LangGraph in Prod: What the Docs Don't Tell You

After 300+ revisions of Kane running on LangGraph, here are the production lessons that cost us weekends.

Lesson 1: The Firestore Singleton Rule

Kane runs as a single long-lived process on Cloud Run. Every tool, every skill, every endpoint shares the same Firestore instance.

If you call db.settings() in a tool module, it will throw "Firestore has already been initialized" because the main process already called it. Use a shared getDb() helper. Always.

Lesson 2: Checkpoints Are Cheap Until They're Not

LangGraph checkpoints are great for conversation continuity. But if you're checkpointing every tool call in a long-running pipeline (like our Morning Wire), you'll end up with 50+ checkpoint writes per article, each as a Firestore document. At scale, your checkpoint collection becomes your largest cost center.

Solution: Only checkpoint at meaningful state transitions, not every step.

Lesson 3: Tool Routing > Intent Classification

We originally had a two-brain architecture: Slack would classify intent, then route to LangGraph. This added latency and a failure mode for zero benefit.

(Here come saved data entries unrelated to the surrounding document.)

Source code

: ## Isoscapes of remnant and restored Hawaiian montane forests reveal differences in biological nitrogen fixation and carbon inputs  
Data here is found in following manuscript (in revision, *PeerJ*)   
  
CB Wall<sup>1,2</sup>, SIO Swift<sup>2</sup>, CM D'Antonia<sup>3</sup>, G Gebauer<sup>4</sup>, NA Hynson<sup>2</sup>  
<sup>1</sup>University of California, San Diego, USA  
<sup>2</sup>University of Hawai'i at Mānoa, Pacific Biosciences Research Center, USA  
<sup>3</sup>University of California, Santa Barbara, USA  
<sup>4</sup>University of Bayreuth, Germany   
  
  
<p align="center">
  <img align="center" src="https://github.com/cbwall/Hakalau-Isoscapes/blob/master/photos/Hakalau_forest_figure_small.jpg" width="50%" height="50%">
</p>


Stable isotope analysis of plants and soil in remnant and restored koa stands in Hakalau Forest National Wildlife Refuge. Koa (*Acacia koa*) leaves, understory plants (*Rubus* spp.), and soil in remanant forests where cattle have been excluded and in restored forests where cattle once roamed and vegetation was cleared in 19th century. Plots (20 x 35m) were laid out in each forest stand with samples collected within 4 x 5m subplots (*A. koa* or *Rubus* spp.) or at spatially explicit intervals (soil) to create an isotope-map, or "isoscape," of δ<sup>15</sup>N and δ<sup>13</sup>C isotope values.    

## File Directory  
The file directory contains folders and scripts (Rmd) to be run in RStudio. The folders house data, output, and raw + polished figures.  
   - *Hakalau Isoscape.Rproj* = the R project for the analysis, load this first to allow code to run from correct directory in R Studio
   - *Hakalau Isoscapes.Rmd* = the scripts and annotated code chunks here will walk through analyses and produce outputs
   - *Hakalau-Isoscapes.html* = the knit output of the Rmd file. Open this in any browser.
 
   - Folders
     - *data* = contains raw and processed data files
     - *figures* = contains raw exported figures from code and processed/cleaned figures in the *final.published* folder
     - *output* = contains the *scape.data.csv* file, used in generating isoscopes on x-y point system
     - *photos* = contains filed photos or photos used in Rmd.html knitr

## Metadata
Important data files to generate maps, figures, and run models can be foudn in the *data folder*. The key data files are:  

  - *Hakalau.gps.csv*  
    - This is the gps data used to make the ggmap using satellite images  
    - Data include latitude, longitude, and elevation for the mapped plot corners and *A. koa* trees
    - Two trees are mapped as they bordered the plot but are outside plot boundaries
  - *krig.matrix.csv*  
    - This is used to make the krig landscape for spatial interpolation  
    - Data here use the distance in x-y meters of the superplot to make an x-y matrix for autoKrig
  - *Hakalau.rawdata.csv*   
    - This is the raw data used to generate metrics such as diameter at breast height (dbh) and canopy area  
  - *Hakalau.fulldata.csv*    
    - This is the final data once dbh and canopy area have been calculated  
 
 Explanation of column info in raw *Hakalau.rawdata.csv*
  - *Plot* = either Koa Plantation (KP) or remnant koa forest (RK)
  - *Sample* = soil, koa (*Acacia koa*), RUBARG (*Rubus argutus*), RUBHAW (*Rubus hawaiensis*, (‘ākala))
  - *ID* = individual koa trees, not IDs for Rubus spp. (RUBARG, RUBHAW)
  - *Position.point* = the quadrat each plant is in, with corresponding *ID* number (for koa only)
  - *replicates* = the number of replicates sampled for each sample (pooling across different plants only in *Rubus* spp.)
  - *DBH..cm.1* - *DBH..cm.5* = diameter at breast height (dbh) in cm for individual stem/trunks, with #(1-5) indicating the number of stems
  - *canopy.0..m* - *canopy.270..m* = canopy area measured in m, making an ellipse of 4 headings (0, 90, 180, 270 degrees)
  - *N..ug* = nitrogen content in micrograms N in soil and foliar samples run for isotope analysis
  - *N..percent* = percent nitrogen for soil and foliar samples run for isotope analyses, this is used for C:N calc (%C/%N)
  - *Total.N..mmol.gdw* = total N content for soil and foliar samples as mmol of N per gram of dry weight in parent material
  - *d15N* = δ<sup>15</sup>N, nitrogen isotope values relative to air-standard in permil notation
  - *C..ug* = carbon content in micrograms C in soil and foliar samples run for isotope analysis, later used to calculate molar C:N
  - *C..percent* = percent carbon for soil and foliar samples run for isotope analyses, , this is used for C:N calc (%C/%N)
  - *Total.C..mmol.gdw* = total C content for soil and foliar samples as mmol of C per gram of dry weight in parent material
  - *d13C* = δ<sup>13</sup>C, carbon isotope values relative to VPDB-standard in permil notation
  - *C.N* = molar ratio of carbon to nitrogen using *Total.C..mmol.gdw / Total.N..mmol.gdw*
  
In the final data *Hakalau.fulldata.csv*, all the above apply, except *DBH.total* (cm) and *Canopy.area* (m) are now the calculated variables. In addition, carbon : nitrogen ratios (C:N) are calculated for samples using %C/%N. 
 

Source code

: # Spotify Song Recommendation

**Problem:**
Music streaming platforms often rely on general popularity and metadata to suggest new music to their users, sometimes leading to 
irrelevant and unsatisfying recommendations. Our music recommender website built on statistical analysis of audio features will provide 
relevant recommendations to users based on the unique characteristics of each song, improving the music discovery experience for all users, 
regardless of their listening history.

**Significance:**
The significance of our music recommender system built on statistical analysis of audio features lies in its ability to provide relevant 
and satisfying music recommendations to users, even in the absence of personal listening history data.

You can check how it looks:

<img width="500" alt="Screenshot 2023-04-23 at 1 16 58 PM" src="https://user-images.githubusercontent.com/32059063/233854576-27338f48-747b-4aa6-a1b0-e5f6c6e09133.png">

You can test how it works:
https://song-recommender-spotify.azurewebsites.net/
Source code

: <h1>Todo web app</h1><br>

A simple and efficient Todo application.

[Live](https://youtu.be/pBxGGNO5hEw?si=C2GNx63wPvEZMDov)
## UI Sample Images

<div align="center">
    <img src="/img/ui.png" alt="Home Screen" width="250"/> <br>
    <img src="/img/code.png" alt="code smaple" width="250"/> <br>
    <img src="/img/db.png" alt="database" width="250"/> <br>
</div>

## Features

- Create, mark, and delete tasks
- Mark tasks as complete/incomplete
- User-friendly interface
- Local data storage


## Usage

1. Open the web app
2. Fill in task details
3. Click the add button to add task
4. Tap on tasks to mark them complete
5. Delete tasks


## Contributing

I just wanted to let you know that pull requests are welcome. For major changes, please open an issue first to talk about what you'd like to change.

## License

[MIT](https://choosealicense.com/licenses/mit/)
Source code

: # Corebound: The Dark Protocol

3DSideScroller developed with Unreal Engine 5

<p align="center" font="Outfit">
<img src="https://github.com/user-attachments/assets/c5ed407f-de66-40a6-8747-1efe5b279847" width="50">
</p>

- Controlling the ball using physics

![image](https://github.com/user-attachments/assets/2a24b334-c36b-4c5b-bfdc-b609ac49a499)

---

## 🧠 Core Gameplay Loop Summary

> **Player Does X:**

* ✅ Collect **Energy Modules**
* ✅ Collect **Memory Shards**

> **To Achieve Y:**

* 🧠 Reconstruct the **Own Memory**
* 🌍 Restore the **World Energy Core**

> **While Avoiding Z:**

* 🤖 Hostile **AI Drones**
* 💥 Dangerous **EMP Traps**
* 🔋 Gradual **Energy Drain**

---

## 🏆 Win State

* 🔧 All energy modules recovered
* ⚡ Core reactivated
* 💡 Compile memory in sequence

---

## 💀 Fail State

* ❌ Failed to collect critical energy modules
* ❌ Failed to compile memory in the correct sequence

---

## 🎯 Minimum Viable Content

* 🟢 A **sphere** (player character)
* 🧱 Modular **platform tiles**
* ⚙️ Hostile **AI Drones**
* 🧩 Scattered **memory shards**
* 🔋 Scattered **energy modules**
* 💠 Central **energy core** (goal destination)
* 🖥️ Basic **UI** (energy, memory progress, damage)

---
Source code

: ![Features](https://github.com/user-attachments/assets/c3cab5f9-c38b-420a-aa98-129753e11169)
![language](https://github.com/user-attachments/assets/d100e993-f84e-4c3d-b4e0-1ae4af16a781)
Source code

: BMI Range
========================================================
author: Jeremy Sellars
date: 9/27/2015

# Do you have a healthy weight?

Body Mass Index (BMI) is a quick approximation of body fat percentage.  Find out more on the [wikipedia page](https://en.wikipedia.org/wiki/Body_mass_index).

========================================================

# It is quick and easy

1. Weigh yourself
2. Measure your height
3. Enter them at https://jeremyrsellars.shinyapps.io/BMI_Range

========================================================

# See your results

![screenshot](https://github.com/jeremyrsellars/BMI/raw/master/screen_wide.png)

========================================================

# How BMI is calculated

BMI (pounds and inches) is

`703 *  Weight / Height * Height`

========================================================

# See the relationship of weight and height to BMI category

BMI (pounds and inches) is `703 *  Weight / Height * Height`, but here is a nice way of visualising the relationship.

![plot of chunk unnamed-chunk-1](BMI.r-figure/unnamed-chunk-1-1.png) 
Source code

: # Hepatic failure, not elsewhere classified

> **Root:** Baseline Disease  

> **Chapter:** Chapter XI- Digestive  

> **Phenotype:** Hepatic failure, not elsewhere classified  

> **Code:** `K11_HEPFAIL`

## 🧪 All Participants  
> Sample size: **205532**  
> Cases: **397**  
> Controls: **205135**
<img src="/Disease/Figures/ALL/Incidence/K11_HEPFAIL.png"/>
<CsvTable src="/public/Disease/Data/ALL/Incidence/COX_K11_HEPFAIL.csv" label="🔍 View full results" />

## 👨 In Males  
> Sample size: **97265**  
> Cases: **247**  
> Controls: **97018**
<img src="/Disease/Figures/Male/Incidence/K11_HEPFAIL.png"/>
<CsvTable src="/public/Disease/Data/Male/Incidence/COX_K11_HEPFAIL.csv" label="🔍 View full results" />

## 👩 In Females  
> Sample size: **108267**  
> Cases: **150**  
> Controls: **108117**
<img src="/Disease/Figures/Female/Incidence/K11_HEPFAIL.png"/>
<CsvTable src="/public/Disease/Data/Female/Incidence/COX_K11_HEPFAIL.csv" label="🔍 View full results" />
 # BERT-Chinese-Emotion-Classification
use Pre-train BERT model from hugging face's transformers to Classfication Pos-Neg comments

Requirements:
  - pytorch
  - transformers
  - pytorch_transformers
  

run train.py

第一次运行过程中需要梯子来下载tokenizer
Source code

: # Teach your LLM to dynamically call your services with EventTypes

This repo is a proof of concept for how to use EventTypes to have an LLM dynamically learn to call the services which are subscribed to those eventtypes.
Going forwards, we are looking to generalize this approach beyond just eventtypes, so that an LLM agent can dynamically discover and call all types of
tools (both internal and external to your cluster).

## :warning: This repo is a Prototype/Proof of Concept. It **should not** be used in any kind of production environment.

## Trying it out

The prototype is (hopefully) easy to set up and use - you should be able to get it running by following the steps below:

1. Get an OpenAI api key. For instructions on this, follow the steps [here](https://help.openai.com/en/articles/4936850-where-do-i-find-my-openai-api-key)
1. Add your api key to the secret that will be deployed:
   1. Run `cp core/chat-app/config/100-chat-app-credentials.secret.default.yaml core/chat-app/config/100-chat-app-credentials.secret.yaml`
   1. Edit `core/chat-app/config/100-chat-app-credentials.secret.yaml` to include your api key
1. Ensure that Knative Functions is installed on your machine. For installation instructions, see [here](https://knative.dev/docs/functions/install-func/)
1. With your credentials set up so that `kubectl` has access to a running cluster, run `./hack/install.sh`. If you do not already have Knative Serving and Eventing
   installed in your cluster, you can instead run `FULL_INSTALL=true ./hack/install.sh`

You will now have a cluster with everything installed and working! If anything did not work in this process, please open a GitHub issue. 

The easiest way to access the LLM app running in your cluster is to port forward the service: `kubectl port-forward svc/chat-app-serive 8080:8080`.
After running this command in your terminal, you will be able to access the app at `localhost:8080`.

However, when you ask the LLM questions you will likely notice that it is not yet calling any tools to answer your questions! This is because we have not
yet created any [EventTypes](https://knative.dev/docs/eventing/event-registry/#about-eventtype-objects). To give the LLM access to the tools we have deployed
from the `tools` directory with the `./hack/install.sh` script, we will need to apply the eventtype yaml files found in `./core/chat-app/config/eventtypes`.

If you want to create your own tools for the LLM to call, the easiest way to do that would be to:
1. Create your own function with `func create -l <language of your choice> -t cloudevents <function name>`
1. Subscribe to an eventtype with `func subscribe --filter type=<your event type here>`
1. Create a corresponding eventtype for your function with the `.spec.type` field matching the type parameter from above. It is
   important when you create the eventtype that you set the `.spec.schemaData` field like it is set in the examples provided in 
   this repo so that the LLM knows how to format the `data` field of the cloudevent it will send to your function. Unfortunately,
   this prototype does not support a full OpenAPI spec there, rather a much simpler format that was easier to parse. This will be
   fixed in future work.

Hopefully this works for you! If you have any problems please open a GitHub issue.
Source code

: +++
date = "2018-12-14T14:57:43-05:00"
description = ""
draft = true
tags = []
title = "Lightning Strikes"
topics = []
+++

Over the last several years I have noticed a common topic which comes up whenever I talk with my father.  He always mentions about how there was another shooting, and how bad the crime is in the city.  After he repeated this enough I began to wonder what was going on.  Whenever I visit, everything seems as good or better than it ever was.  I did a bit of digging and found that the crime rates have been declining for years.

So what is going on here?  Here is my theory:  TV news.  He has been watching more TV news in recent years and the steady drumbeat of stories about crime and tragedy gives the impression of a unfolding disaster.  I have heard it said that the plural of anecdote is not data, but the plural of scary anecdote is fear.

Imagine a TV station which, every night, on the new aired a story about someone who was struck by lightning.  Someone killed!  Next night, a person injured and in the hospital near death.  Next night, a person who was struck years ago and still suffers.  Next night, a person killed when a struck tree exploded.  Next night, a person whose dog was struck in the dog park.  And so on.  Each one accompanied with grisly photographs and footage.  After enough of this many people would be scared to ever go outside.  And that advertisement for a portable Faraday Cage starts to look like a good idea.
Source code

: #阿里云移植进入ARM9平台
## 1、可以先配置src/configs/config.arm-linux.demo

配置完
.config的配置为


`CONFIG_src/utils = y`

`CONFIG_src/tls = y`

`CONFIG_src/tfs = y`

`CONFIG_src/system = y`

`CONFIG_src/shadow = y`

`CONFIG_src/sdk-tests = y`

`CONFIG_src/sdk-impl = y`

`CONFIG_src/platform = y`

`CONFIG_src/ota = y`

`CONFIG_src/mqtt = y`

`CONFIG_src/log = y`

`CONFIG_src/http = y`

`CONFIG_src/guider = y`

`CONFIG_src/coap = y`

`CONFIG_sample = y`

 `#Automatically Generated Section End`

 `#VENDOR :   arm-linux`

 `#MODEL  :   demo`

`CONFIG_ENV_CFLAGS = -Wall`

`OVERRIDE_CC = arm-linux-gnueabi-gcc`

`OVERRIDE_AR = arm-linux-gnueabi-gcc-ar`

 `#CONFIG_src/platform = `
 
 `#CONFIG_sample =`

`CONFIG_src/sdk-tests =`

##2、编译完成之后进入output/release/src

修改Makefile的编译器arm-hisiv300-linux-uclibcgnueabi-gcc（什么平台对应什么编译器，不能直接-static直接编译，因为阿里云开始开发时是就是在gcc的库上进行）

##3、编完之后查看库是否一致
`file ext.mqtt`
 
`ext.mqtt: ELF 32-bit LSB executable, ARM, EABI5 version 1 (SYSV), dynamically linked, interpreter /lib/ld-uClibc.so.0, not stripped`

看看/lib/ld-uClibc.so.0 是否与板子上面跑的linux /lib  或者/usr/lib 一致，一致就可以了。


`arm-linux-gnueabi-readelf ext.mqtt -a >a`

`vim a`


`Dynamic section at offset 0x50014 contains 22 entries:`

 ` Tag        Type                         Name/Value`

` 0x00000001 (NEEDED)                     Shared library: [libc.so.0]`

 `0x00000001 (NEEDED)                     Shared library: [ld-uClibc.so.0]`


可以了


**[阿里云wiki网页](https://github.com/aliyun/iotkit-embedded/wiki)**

Now everything goes straight to LangGraph. The LLM is better at routing than any regex or classifier we could build.

Lesson 4: Rate Limiting Is Your Responsibility

LangGraph won't rate-limit your Vertex AI calls. If your graph has 10 parallel tool calls that each call Gemini, you'll hit 429s immediately.

Solution: Exponential backoff on every LLM call. 2s, 4s, 8s. Non-negotiable.